By Jim GaramoneMay 14, 2007
WASHINGTON (Army News Service, May 14, 2007) - Army officials will continue to monitor manning and may offer bonuses to mid-level officers and noncommissioned officers if needed, the Army chief of staff said here Friday.
Gen. George W. Casey Jr. told reporters that the service needs to come up with incentives for mid-range officers and NCOs to ensure the leadership is in place for the force of the future. He also spoke about changes to the Army as a result of experiences in the war on terror.
Gen. Casey said active-duty and reserve-component personnel are meeting retention objectives. In recruiting, the active force and the National Guard are making their goals. The Army Reserve is missing its goal, but is expected to make it for the year.
"We will still monitor the situation," Gen. Casey said. While incentives will be partially monetary, other aspects - such as funding graduate school - will be considered.
Gen. Casey said the 1990s outlook in the military against "nation building" has changed. He said Soldiers accept the move toward stability operations and reconstruction because of what they see in Iraq and Afghanistan.
"They recognize it is an integral part of counterinsurgency strategy," Gen. Casey said. "It's not just the military (that wins counterinsurgency efforts), but it's political and economic and information."

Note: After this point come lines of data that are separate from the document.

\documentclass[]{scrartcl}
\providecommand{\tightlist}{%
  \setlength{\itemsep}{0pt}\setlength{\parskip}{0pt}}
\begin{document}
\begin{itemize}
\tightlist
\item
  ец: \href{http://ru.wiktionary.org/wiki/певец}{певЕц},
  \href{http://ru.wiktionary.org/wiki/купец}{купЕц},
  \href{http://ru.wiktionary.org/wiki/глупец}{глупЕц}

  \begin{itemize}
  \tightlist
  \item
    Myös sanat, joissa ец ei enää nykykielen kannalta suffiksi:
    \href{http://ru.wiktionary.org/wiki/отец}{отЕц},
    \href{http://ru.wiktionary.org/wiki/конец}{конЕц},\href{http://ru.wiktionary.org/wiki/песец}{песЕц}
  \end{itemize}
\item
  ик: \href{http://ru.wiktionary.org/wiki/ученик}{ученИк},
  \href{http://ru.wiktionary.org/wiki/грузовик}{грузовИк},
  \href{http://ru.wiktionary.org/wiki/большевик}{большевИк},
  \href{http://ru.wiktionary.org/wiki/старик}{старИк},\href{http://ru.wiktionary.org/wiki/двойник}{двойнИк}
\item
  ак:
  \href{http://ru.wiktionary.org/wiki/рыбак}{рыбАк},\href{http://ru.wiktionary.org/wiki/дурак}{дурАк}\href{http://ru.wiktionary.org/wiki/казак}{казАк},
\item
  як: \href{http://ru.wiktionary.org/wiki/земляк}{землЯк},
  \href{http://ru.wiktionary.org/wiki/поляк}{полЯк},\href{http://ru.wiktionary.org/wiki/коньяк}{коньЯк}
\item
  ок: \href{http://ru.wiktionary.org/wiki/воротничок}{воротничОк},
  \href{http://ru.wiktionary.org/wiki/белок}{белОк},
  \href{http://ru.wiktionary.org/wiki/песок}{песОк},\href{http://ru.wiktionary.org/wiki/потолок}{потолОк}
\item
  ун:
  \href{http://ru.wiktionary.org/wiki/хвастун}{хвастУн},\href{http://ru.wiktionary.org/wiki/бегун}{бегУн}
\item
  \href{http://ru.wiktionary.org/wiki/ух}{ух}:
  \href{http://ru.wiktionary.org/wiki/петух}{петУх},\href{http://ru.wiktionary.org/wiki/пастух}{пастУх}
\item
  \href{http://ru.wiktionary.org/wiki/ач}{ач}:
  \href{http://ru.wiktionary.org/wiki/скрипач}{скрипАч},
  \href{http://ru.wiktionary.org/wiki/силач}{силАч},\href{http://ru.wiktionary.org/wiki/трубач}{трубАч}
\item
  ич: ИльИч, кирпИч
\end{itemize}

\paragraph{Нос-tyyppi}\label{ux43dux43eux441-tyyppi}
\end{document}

The next step is whether the Army should organize units solely for stability operations and reconstruction. "I'm not sure yet," Gen. Casey said.
He said these really are not part of the core competencies of the Army, which is still configured to fight and win the nation's wars. He said these competencies normally lie in other federal agencies.
"The question really is can we change the culture in the other departments so their folks can participate in areas like Iraq," or whether that's simply too hard and the mission should fall to the military, he said.
(Jim Garamone writes for the American Forces Press Service.)